C’è agitazione nell’agosto del 1908, nella sede milanese della Gazzetta dello Sport. È corsa voce che il Corriere della sera, in collaborazione con il Touring Club Italiano, voglia lanciare per l’anno successivo un giro ciclistico d’Italia, sul modello del Tour de France che si corre già dal 1903. Il comproprietario della Gazzetta, Tullio Morgani, convoca il direttore Eugenio Costamagna e l’amministratore Armando Cougnet: «Il Giro dobbiamo farlo noi».
I tre si gettano a capofitto nell’impresa e il 13 maggio 1909, da Milano, parte il primo Giro, sotto la direzione di Cougnet. Otto tappe per 2.248 chilometri complessivi, 127 corridori partenti: via da piazzale Loreto, traguardo finale all’Arena.
Al seguito ci sono otto vetture: quattro per le squadre, due per l’organizzazione e la giuria, due per i giornalisti. I corridori vengono fotografati uno per uno prima della partenza, affinché non ci siano dubbi sulla loro identità.

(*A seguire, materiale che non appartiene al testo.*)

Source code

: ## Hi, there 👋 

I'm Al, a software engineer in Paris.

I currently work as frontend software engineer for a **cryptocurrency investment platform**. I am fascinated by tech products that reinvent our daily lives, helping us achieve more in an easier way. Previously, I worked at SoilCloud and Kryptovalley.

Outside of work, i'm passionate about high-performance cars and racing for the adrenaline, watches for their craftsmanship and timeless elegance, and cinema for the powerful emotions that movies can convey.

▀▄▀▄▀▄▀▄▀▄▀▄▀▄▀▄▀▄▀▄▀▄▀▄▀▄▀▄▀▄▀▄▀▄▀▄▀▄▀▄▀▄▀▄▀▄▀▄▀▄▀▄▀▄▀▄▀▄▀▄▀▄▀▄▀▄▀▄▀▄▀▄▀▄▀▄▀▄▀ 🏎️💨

Le notizie dalla corsa giungono a Milano attraverso dispacci telegrafici appesi in piazza Castello; i pochi che possiedono il telefono possono informarsi chiamando il 33.68. A quella prima edizione partecipa tra gli altri il celebre Petit-Breton, che però si ritira per una caduta nella prima tappa, la Milano-Bologna.
Vince il ventisettenne varesino Luigi Ganna, che ai cronisti dopo l’arrivo confessa, indicando il soprassella: «Me brüsa tanto chi sôta…». Il montepremi è di 25 mila lire. Ganna ne guadagna 5.325, l’ultimo classificato 300.

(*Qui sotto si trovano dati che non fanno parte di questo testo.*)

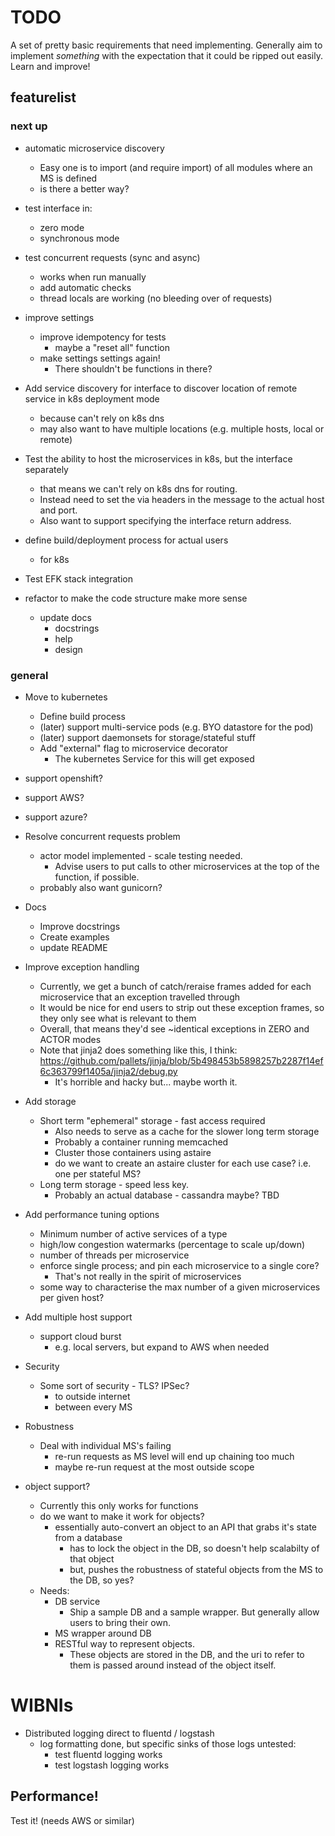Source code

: # TODO

A set of pretty basic requirements that need implementing.
Generally aim to implement *something* with the expectation that it could be ripped out easily.
Learn and improve!


## featurelist

### next up
- automatic microservice discovery
    - Easy one is to import (and require import) of all modules where an MS is defined
    - is there a better way?

- test interface in:
    - zero mode
    - synchronous mode

- test concurrent requests (sync and async)
    - works when run manually
    - add automatic checks
    - thread locals are working (no bleeding over of requests)

- improve settings
    - improve idempotency for tests
        - maybe a "reset all" function
    - make settings settings again!
        - There shouldn't be functions in there?

- Add service discovery for interface to discover location of remote service in k8s deployment mode
    - because can't rely on k8s dns
    - may also want to have multiple locations (e.g. multiple hosts, local or remote)
- Test the ability to host the microservices in k8s, but the interface separately
    - that means we can't rely on k8s dns for routing.
    - Instead need to set the via headers in the message to the actual host and port.
    - Also want to support specifying the interface return address.

- define build/deployment process for actual users
    - for k8s
- Test EFK stack integration

- refactor to make the code structure make more sense
    - update docs
        - docstrings
        - help
        - design

### general
- Move to kubernetes
    - Define build process
    - (later) support multi-service pods (e.g. BYO datastore for the pod)
    - (later) support daemonsets for storage/stateful stuff
    - Add "external" flag to microservice decorator
        - The kubernetes Service for this will get exposed
- support openshift?
- support AWS?
- support azure?

- Resolve concurrent requests problem
    - actor model implemented - scale testing needed.
        - Advise users to put calls to other microservices at the top of the function, if possible.
    - probably also want gunicorn?


- Docs
    - Improve docstrings
    - Create examples
    - update README

- Improve exception handling
    - Currently, we get a bunch of catch/reraise frames added for each microservice that an exception travelled through
    - It would be nice for end users to strip out these exception frames, so they only see what is relevant to them
    - Overall, that means they'd see ~identical exceptions in ZERO and ACTOR modes
    - Note that jinja2 does something like this, I think: https://github.com/pallets/jinja/blob/5b498453b5898257b2287f14ef6c363799f1405a/jinja2/debug.py
        - It's horrible and hacky but... maybe worth it.

- Add storage
    - Short term "ephemeral" storage - fast access required
        - Also needs to serve as a cache for the slower long term storage
        - Probably a container running memcached
        - Cluster those containers using astaire
        - do we want to create an astaire cluster for each use case? i.e. one per stateful MS?
    - Long term storage - speed less key.
        - Probably an actual database - cassandra maybe? TBD
- Add performance tuning options
    - Minimum number of active services of a type
    - high/low congestion watermarks (percentage to scale up/down)
    - number of threads per microservice
    - enforce single process; and pin each microservice to a single core?
        - That's not really in the spirit of microservices
    - some way to characterise the max number of a given microservices per given host?
- Add multiple host support
    - support cloud burst
        - e.g. local servers, but expand to AWS when needed

- Security
    - Some sort of security - TLS? IPSec?
        - to outside internet
        - between every MS
- Robustness
    - Deal with individual MS's failing
        - re-run requests as MS level will end up chaining too much
        - maybe re-run request at the most outside scope
- object support?
    - Currently this only works for functions
    - do we want to make it work for objects?
        - essentially auto-convert an object to an API that grabs it's state from a database
            - has to lock the object in the DB, so doesn't help scalabilty of that object
            - but, pushes the robustness of stateful objects from the MS to the DB, so yes?
    - Needs:
        - DB service
            - Ship a sample DB and a sample wrapper. But generally allow users to bring their own.
        - MS wrapper around DB
        - RESTful way to represent objects.
            - These objects are stored in the DB, and the uri to refer to them is passed around instead of the object itself.

# WIBNIs

- Distributed logging direct to fluentd / logstash
    - log formatting done, but specific sinks of those logs untested:
        - test fluentd logging works
        - test logstash logging works


## Performance!
Test it! (needs AWS or similar)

Il seme è gettato, l’albo d’oro inaugurato. Le prime edizioni prevedono la classifica a punti (nel 1912 addirittura a squadre). Le tappe durano intere giornate, con le sagome dei ciclisti che scompaiono dentro le nuvole di polvere sollevate dai copertoni. La classifica a tempi parte dal 1914, vince Calzolari.
Dopo la pausa bellica, nel 1922 il Giro viene disputato a giorni alterni: uno di corsa, uno di riposo. Nel 1923 entra in scena la cinematografia, per le riprese degli arrivi, senza sonoro.
Nel 1924 nessun campione al via a causa dello sciopero delle Case. La Gazzetta apre la corsa agli isolati, privi di assistenza, alle cui necessità provvede direttamente l’organizzazione.
C’è anche una donna, Alfonsina Strada. Per cadute e vicissitudini finisce fuori tempo massimo, ma prosegue senza numero e raggiunge ugualmente Milano, concludendo fra gli applausi. Il Giro lo vince Giuseppe Enrici, trentenne, piemontese.
Ma in quegli anni le strade del Giro sono teatro del grande duello Girardengo-Binda. L’Omino di Novi (primo nel 1919 e nel 1923) contro il Trombettiere di Cittiglio, che vince nel ’25, ’27, ’28, ’29 e ’33. Nel ’30 gli organizzatori pagano anticipatamente a Binda il premio destinato al vincitore (22.500 lire), purché non si presenti al via: la sua superiorità “uccide” la corsa. (m.c.)